It was absolutely everywhere in the early 2000s — tiny square tiles, often in mosaics of varying shades, with a bit of an iridescent sheen. Those same tiles were big in the '70s and '80s, too, although then you were more likely to see them in shades of white or beige. And since almost everything that once falls out of fashion will eventually cycle back, I'm starting to see those tiny tiles crop up once again.
These tiles are a little different this time around: instead of variegated mosaics, they tend to be a single color, within a very tight color range, or even pure white. In this way, the tiles read almost more as a texture than a pattern.
Above: In this French bathroom spotted on Maison Creative, tile covers the walls of the shower, as well as the countertop and shelves.
In this shower from Dagbladet, a pale pink grout matches the iridescent pink wall tile.
Small white tiles cover the tub, and the walls, of this Norwegian bathroom from Rom 123. The slightly larger square black tiles on the floor set up a nice contrast.
Subtly varied white mosaic tile forms the backdrop for a moody, bohemian bathroom in this London home from Vogue.
Small, square tiles like this can impart a bit of bohemian feel, but here, they work equally well in a modern bath from Leibal.

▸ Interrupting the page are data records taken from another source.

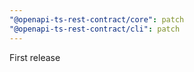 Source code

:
 ```yaml
---
"@openapi-ts-rest-contract/core": patch
"@openapi-ts-rest-contract/cli": patch
---
```


First release
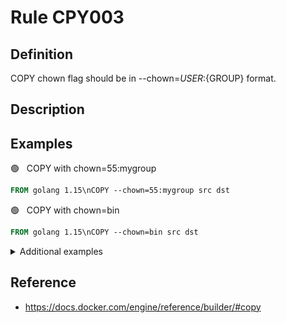 # Rule CPY003

## Definition

COPY chown flag should be in --chown=${USER}:${GROUP} format.

## Description



## Examples


 &#x1F7E2; &nbsp; COPY with chown=55:mygroup

```Dockerfile
FROM golang 1.15\nCOPY --chown=55:mygroup src dst
```


 &#x1F7E2; &nbsp; COPY with chown=bin

```Dockerfile
FROM golang 1.15\nCOPY --chown=bin src dst
```



<details><br>
<summary>Additional examples</summary>


 &#x1F7E2; &nbsp; COPY with chown=1

```Dockerfile
    FROM golang 1.15\nCOPY --chown=1 src dst
```


 &#x1F7E2; &nbsp; COPY with chown=10:11

```Dockerfile
    FROM golang 1.15\nCOPY --chown=10:11 src dst
```


 &#x1F534; &nbsp; COPY with chown=10;11

```Dockerfile
    FROM golang 1.15\nCOPY --chown=10;11 src dst
```


 &#x1F534; &nbsp; COPY with chown=10,11

```Dockerfile
    FROM golang 1.15\nCOPY --chown=10,11 src dst
```


 &#x1F534; &nbsp; COPY with chown=$$

```Dockerfile
    FROM golang 1.15\nCOPY --chown=$$ src dst
```


 &#x1F534; &nbsp; COPY with chown=55:11,22

```Dockerfile
    FROM golang 1.15\nCOPY --chown=55:11,22 src dst
```


 &#x1F534; &nbsp; COPY with chown=55:11 22

```Dockerfile
    FROM golang 1.15\nCOPY --chown=55:11 22 src dst
```



<p align="right"><sup>Note: all examples are parsed and/or generated from test cases.</sup></p>

</details>

## Reference

- https://docs.docker.com/engine/reference/builder/#copy
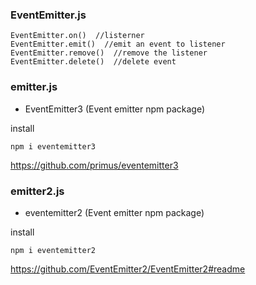 
### EventEmitter.js
```
EventEmitter.on()  //listerner  
EventEmitter.emit()  //emit an event to listener
EventEmitter.remove()  //remove the listener
EventEmitter.delete()  //delete event
```

### emitter.js 
- EventEmitter3 (Event emitter npm package)

install
```
npm i eventemitter3
```
https://github.com/primus/eventemitter3

### emitter2.js 
- eventemitter2 (Event emitter npm package)

install
```
npm i eventemitter2
```
https://github.com/EventEmitter2/EventEmitter2#readme
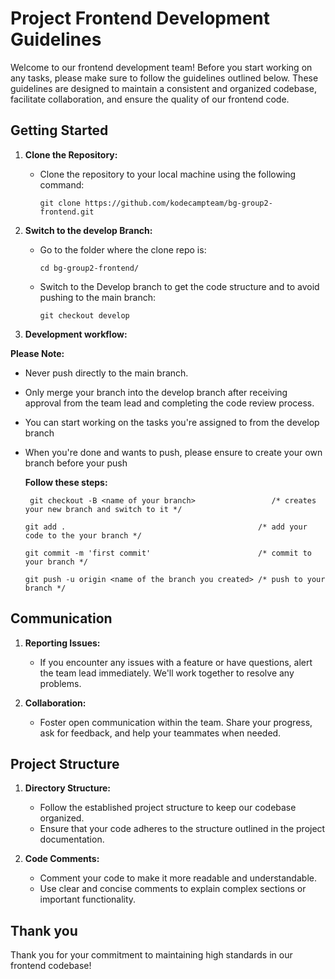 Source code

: 
# Project Frontend Development Guidelines

Welcome to our frontend development team! Before you start working on any tasks, please make sure to follow the guidelines outlined below. These guidelines are designed to maintain a consistent and organized codebase, facilitate collaboration, and ensure the quality of our frontend code.

## Getting Started

1. **Clone the Repository:**
   - Clone the repository to your local machine using the following command:
     ```
     git clone https://github.com/kodecampteam/bg-group2-frontend.git
     ```
2. **Switch to the develop Branch:**
   - Go to the folder where the clone repo is:
     ```
     cd bg-group2-frontend/
     ```
   - Switch to the Develop branch to get the code structure and to avoid pushing to the main branch:
     ```
     git checkout develop
     ```

3. **Development workflow:**

**Please Note:**
- Never push directly to the main branch.
- Only merge your branch into the develop branch after receiving approval from the team lead and completing the code review process.
- You can start working on the tasks you're assigned to from the develop branch
- When you're done and wants to push, please ensure to create your own branch before your push

   **Follow these steps:**
  ```
   git checkout -B <name of your branch>                 /* creates your new branch and switch to it */
   ```
   ```
   git add .                                           /* add your code to the your branch */
   ```
  ```
  git commit -m 'first commit'                        /* commit to your branch */
   ```
   ```
   git push -u origin <name of the branch you created> /* push to your branch */
   ```

## Communication

1. **Reporting Issues:**
   - If you encounter any issues with a feature or have questions, alert the team lead immediately. We'll work together to resolve any problems.

2. **Collaboration:**
   - Foster open communication within the team. Share your progress, ask for feedback, and help your teammates when needed.

## Project Structure

1. **Directory Structure:**
   - Follow the established project structure to keep our codebase organized.
   - Ensure that your code adheres to the structure outlined in the project documentation.

2. **Code Comments:**
   - Comment your code to make it more readable and understandable.
   - Use clear and concise comments to explain complex sections or important functionality.

## Thank you

Thank you for your commitment to maintaining high standards in our frontend codebase!
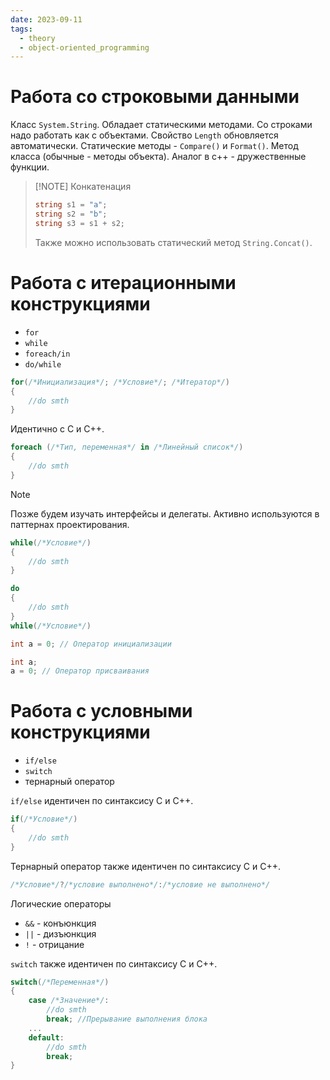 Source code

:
 ```yaml
---
date: 2023-09-11
tags:
  - theory
  - object-oriented_programming
---
```

# Работа со строковыми данными
Класс `System.String`. Обладает статическими методами.
Со строками надо работать как с объектами.
Свойство `Length` обновляется автоматически.
Статические методы -  `Compare()` и `Format()`.
Метод класса (обычные - методы объекта). Аналог в c++ - дружественные функции.

> [!NOTE] Конкатенация
> ```cs
> string s1 = "a";
> string s2 = "b";
> string s3 = s1 + s2;
> ```
> Также можно использовать статический метод `String.Concat()`.

# Работа с итерационными конструкциями
- `for`
- `while`
- `foreach/in`
- `do/while`

```cs
for(/*Инициализация*/; /*Условие*/; /*Итератор*/)
{
	//do smth
}
```
Идентично с C и C++.

```cs
foreach (/*Тип, переменная*/ in /*Линейный список*/)
{
	//do smth
}
```


> [!NOTE] 
> Позже будем изучать интерфейсы и делегаты.
> Активно используются в паттернах проектирования.

```cs
while(/*Условие*/)
{
	//do smth
}
```

```cs
do
{
	//do smth
}
while(/*Условие*/)
```

```cs
int a = 0; // Оператор инициализации

int a;
a = 0; // Оператор присваивания
```

# Работа с условными конструкциями
- `if/else`
- `switch`
- тернарный оператор

`if/else` идентичен по синтаксису C и C++.
```cs
if(/*Условие*/)
{
	//do smth
}
```

Тернарный оператор также идентичен по синтаксису C и C++.
```cs
/*Условие*/?/*условие выполнено*/:/*условие не выполнено*/
```

Логические операторы
- `&&` - конъюнкция
- `||` - дизъюнкция
- `!` - отрицание

`switch` также идентичен по синтаксису C и C++.
```cs
switch(/*Переменная*/)
{
	case /*Значение*/:
		//do smth
		break; //Прерывание выполнения блока
	...
	default:
		//do smth
		break;
}
```


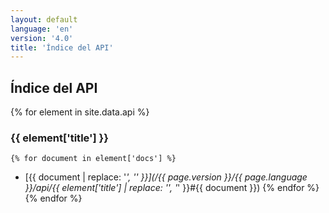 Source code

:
```yaml
---
layout: default
language: 'en'
version: '4.0'
title: 'Índice del API'
---
```


## Índice del API
{% for element in site.data.api %}
### {{ element['title'] }}
    {% for document in element['docs'] %}
* [{{ document | replace: '_', '\' }}](/{{ page.version }}/{{ page.language }}/api/{{ element['title'] | replace: '\', '_' }}#{{ document }})
    {% endfor %}
{% endfor %}
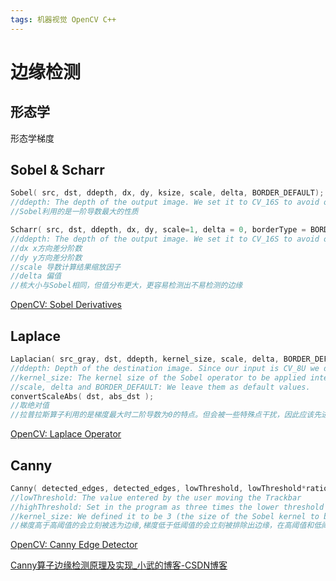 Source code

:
```yaml
---
tags: 机器视觉 OpenCV C++
---
```

# 边缘检测

## 形态学

形态学梯度

## Sobel & Scharr

```c
Sobel( src, dst, ddepth, dx, dy, ksize, scale, delta, BORDER_DEFAULT);
//ddepth: The depth of the output image. We set it to CV_16S to avoid overflow.
//Sobel利用的是一阶导数最大的性质

Scharr( src, dst, ddepth, dx, dy, scale=1, delta = 0, borderType = BORDER_DEFAULT);
//ddepth: The depth of the output image. We set it to CV_16S to avoid overflow.
//dx x方向差分阶数
//dy y方向差分阶数
//scale 导数计算结果缩放因子
//delta 偏值
//核大小与Sobel相同，但值分布更大，更容易检测出不易检测的边缘
```

[OpenCV: Sobel Derivatives](https://docs.opencv.org/4.1.0/d2/d2c/tutorial_sobel_derivatives.html)

## Laplace

```c
Laplacian( src_gray, dst, ddepth, kernel_size, scale, delta, BORDER_DEFAULT );
//ddepth: Depth of the destination image. Since our input is CV_8U we define ddepth = CV_16S to avoid overflow
//kernel_size: The kernel size of the Sobel operator to be applied internally. We use 3 in this example.
//scale, delta and BORDER_DEFAULT: We leave them as default values.
convertScaleAbs( dst, abs_dst );
//取绝对值
//拉普拉斯算子利用的是梯度最大时二阶导数为0的特点。但会被一些特殊点干扰，因此应该先进行滤波
```

[OpenCV: Laplace Operator](https://docs.opencv.org/4.1.0/d5/db5/tutorial_laplace_operator.html)

## Canny

```c
Canny( detected_edges, detected_edges, lowThreshold, lowThreshold*ratio, kernel_size );
//lowThreshold: The value entered by the user moving the Trackbar
//highThreshold: Set in the program as three times the lower threshold (following Canny's recommendation)
//kernel_size: We defined it to be 3 (the size of the Sobel kernel to be used internally)
//梯度高于高阈值的会立刻被选为边缘,梯度低于低阈值的会立刻被排除出边缘，在高阈值和低阈值间的若周围有高阈值点则被选为边缘，否则忽略
```

[OpenCV: Canny Edge Detector](https://docs.opencv.org/4.1.0/da/d5c/tutorial_canny_detector.html)

[Canny算子边缘检测原理及实现_小武的博客-CSDN博客](https://blog.csdn.net/weixin_40647819/article/details/91411424)
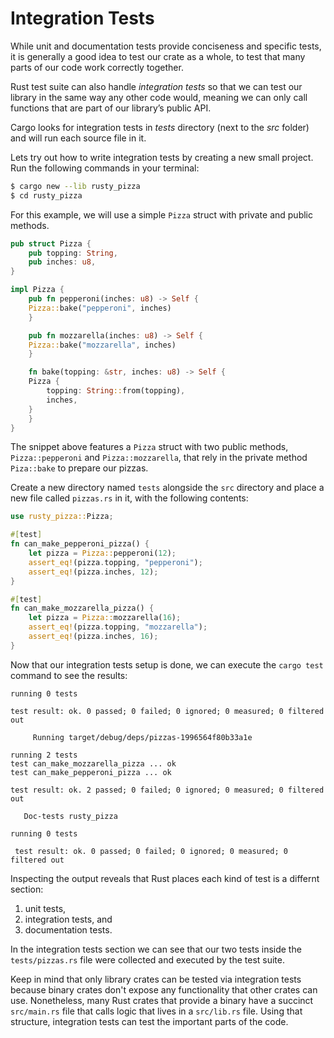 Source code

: # Integration Tests

While unit and documentation tests provide conciseness and specific tests, it is generally a good
idea to test our crate as a whole, to test that many parts of our code work correctly together.

Rust test suite can also handle *integration tests* so that we can test our library in the same way
any other code would, meaning we can only call functions that are part of our library’s public API.

Cargo looks for integration tests in *tests* directory (next to the *src* folder) and will run each
source file in it.

Lets try out how to write integration tests by creating a new small project. Run the following
commands in your terminal:

```sh
$ cargo new --lib rusty_pizza
$ cd rusty_pizza
```

For this example, we will use a simple `Pizza` struct with private and public methods.

```rust
pub struct Pizza {
    pub topping: String,
    pub inches: u8,
}

impl Pizza {
    pub fn pepperoni(inches: u8) -> Self {
	Pizza::bake("pepperoni", inches)
    }

    pub fn mozzarella(inches: u8) -> Self {
	Pizza::bake("mozzarella", inches)
    }

    fn bake(topping: &str, inches: u8) -> Self {
	Pizza {
	    topping: String::from(topping),
	    inches,
	}
    }
}
```

The snippet above features a `Pizza` struct with two public methods, `Pizza::pepperoni` and
`Pizza::mozzarella`, that rely in the private method `Piza::bake` to prepare our pizzas.

Create a new directory named `tests` alongside the `src` directory and place a new file called
`pizzas.rs` in it, with the following contents:

```rust
use rusty_pizza::Pizza;

#[test]
fn can_make_pepperoni_pizza() {
    let pizza = Pizza::pepperoni(12);
    assert_eq!(pizza.topping, "pepperoni");
    assert_eq!(pizza.inches, 12);
}

#[test]
fn can_make_mozzarella_pizza() {
    let pizza = Pizza::mozzarella(16);
    assert_eq!(pizza.topping, "mozzarella");
    assert_eq!(pizza.inches, 16);
}
```

Now that our integration tests setup is done, we can execute the `cargo test` command to see the
results:

```
running 0 tests

test result: ok. 0 passed; 0 failed; 0 ignored; 0 measured; 0 filtered out

     Running target/debug/deps/pizzas-1996564f80b33a1e

running 2 tests
test can_make_mozzarella_pizza ... ok
test can_make_pepperoni_pizza ... ok

test result: ok. 2 passed; 0 failed; 0 ignored; 0 measured; 0 filtered out

   Doc-tests rusty_pizza

running 0 tests

 test result: ok. 0 passed; 0 failed; 0 ignored; 0 measured; 0 filtered out
```

Inspecting the output reveals that Rust places each kind of test is a differnt section:

1.  unit tests,
2.  integration tests, and
3.  documentation tests.

In the integration tests section we can see that our two tests inside the `tests/pizzas.rs` file
were collected and executed by the test suite.

Keep in mind that only library crates can be tested via integration tests because binary crates
don't expose any functionality that other crates can use. Nonetheless, many Rust crates that provide
a binary have a succinct `src/main.rs` file that calls logic that lives in a `src/lib.rs` file.
Using that structure, integration tests can test the important parts of the code.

Bright white tiles, paired with white grout, add a bit of texture to a minimalist space.
In this bathroom from Sight Unseen, pink mosaic tile matches the pink of the walls, for an immersive color experience.
This bathroom from H Design (also lead image above) has the tiniest tile of all, small enough to wrap around the rounded corners of this spa-like bathroom. Which does, of course, mean a whole whole lot of grout — but also a beautiful, sculptural appearance. Worth the trade-off? You decide.
I've never been a particular fan of these — maybe they still seem a little bit dated to me. And all that tile means a whole, whole lot of grout. But you have to admit that in certain applications, they do look nice, and impart a very pleasing texture. What do you think?